START PROVIDED DATA
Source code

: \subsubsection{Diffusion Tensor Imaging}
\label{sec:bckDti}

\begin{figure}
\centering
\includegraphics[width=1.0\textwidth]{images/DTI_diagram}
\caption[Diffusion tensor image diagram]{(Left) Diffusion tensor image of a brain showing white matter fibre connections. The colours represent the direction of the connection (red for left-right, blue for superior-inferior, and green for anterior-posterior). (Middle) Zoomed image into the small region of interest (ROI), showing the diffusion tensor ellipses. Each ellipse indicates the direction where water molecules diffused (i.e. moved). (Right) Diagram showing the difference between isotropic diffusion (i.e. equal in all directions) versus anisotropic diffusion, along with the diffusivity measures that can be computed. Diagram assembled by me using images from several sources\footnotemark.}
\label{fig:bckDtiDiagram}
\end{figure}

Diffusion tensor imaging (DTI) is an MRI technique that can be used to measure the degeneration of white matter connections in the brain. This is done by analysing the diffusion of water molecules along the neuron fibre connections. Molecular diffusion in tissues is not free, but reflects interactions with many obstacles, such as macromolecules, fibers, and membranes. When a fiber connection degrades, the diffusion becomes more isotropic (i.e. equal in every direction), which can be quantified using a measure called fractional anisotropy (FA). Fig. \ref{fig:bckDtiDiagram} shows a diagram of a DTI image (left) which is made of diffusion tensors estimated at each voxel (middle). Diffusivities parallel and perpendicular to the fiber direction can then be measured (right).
END PROVIDED DATA
START PROVIDED DATA
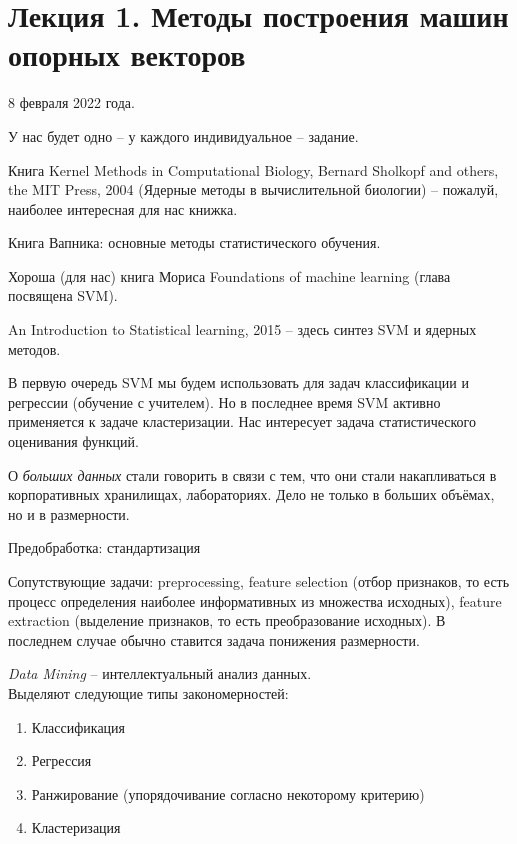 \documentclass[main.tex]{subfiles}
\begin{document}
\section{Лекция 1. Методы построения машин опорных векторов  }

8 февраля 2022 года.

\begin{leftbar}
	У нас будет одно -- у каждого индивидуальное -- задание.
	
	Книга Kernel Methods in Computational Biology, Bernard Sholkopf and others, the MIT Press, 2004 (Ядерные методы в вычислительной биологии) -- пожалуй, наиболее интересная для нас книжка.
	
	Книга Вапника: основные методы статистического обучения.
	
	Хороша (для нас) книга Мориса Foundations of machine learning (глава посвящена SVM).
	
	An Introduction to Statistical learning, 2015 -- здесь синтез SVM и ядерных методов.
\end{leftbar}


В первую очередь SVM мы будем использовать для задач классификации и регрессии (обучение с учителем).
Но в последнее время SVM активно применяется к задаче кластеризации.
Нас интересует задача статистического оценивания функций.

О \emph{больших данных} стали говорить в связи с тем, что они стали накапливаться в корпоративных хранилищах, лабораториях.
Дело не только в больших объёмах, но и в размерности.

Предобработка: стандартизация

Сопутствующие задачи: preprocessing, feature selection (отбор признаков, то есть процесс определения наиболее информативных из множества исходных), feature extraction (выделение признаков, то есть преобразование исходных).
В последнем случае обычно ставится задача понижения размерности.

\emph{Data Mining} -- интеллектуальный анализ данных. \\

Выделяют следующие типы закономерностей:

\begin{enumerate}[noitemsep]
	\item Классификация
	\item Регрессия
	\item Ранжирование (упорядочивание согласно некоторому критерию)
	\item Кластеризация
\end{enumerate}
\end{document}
END PROVIDED DATA
## PROBLEM TO WORK ON
From the records above, copy out the line with "8 февраля 2022 года.", the line with "Нас интересует задача", and every line between them, word for word.

## OUTPUT OF THE EXERCISE
8 февраля 2022 года.

\begin{leftbar}
	У нас будет одно -- у каждого индивидуальное -- задание.
	
	Книга Kernel Methods in Computational Biology, Bernard Sholkopf and others, the MIT Press, 2004 (Ядерные методы в вычислительной биологии) -- пожалуй, наиболее интересная для нас книжка.
	
	Книга Вапника: основные методы статистического обучения.
	
	Хороша (для нас) книга Мориса Foundations of machine learning (глава посвящена SVM).
	
	An Introduction to Statistical learning, 2015 -- здесь синтез SVM и ядерных методов.
\end{leftbar}


В первую очередь SVM мы будем использовать для задач классификации и регрессии (обучение с учителем).
Но в последнее время SVM активно применяется к задаче кластеризации.
Нас интересует задача статистического оценивания функций.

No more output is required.